Doc Savage vs. the neocons

Nostalgia Ventures is performing a great service in republishing the pulp magazine adventures of Doc Savage, the Man of Bronze, for the first time since Bantam launched its successful paperback reprint series back in the 1960s (with those fantastic James Bama covers). This time, the Lester Dent “novels” are being packaged two to an oversized volume, including the illustrations from the original magazines. I read a lot of these books when I was in grade school, and it’s terrific fun to revisit Doc Savage and his crew again.

Before this week, I’m not sure I’d ever read the two 1938 stories that make up Nostalgia Ventures’ first volume.
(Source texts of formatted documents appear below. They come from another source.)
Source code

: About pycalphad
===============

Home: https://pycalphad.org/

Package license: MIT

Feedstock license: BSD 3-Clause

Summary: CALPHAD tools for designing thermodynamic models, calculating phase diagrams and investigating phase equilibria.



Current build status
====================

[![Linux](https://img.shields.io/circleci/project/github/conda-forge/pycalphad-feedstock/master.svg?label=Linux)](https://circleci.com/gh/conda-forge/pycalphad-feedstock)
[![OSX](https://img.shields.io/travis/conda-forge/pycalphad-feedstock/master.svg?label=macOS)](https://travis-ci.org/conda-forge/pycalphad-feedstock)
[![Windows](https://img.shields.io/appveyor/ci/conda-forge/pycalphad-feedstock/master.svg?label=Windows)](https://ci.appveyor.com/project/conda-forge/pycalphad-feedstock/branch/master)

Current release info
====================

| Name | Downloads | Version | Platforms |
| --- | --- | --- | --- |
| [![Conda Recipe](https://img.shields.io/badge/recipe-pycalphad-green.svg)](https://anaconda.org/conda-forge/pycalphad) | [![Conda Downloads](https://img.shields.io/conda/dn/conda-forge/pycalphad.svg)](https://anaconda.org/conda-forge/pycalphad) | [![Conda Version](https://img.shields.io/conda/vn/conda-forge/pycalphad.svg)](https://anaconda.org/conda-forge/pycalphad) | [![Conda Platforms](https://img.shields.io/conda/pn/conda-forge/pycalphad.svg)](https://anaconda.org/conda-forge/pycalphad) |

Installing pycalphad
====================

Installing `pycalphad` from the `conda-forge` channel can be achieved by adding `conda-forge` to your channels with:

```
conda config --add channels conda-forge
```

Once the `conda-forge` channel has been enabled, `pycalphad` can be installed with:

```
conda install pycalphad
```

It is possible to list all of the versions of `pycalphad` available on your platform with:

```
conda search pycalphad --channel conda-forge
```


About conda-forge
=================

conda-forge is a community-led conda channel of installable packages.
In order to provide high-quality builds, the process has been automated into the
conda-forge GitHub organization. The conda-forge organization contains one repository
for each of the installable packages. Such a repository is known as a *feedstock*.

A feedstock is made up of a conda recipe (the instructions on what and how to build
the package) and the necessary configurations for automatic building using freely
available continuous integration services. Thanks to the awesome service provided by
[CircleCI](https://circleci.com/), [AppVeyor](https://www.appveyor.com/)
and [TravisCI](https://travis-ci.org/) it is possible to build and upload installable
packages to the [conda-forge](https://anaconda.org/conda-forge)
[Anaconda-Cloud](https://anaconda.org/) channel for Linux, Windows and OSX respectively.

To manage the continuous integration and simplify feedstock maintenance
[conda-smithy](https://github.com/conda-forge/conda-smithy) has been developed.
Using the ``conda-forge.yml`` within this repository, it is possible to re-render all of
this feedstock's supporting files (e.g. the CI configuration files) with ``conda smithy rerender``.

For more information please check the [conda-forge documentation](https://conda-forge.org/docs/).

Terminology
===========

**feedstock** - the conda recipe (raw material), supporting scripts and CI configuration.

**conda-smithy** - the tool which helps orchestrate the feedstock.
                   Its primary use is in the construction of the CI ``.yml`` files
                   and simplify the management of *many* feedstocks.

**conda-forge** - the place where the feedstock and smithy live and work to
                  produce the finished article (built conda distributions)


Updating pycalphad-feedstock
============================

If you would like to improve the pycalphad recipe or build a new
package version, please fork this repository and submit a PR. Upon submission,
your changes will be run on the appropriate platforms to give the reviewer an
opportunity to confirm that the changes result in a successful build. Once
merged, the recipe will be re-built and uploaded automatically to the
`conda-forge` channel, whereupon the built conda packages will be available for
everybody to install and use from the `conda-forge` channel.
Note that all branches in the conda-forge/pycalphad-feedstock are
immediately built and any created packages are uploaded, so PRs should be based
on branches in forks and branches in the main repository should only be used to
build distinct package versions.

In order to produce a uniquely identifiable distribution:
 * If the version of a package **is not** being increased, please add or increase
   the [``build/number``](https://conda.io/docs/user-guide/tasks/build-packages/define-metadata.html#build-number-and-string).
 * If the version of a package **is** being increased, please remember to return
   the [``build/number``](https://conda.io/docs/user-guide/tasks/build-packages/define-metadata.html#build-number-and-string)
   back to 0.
Both tales — Fortress of Solitude and The Devil Genghis — feature John Sunlight, Doc’s greatest adversary and the only villain to appear twice in the Savage saga. Get a load of this final exchange between Doc and Sunlight in Genghis:

“...we have the same aims in life, you and I,” John Sunlight said.

Doc Savage looked incredulous.

“The same aims, you and I!” John Sunlight repeated. “You strive to right wrongs. And I — I am trying to right the greatest wrong of all.”

John Sunlight paused for emphasis.

“The wrong I am going to right,” he said impressively, “is the fact that mankind lives under different flags and speaks different languages.”

His voice became louder, acquired a kind of burning fervor. There was fanaticism in the voice.

“I am going to conquer the world,” John Sunlight said.

He threw up his jaw.

“Then I shall disarm all of mankind,” he announced. “I shall take every rifle, revolver, cannon and machine gun, and I shall make it a death penalty to own a firearm. Mankind has advanced far enough that it does not need firearms.”

John Sunlight lifted both arms dramatically.

“Next, I shall make every person in the world learn to speak English,” he shouted. “English shall become the common language of all mankind.”

He shook his fists.

“I shall wipe out every state and national boundary. I shall make all mankind of one nation, one language, and without arms.”

He paused, lowered his arms and smiled.

“There will be no more wars,” he said, “because there will be nothing left to cause wars.” ...

“A dream,” Doc Savage said suddenly, “that many men have had.”

“Eh?” John Sunlight scowled.

“It will not work.”

John Sunlight drew himself erect. “You are mistaken. With these weapons which I took from your Fortress of Solitude, I can conquer, beyond a doubt. With your help, I cannot fail. You will help me. ...”

Doc Savage shook his head slowly.

“Your plan,” he said, “is unworkable. Millions would die, and violence is not the way to accomplish anything lasting. Look, for example, at the World War. Did it settle anything? No. The nations fought until they were exhausted, then were quiet only while they rested. Now they are getting their strength back — and the same hatreds.”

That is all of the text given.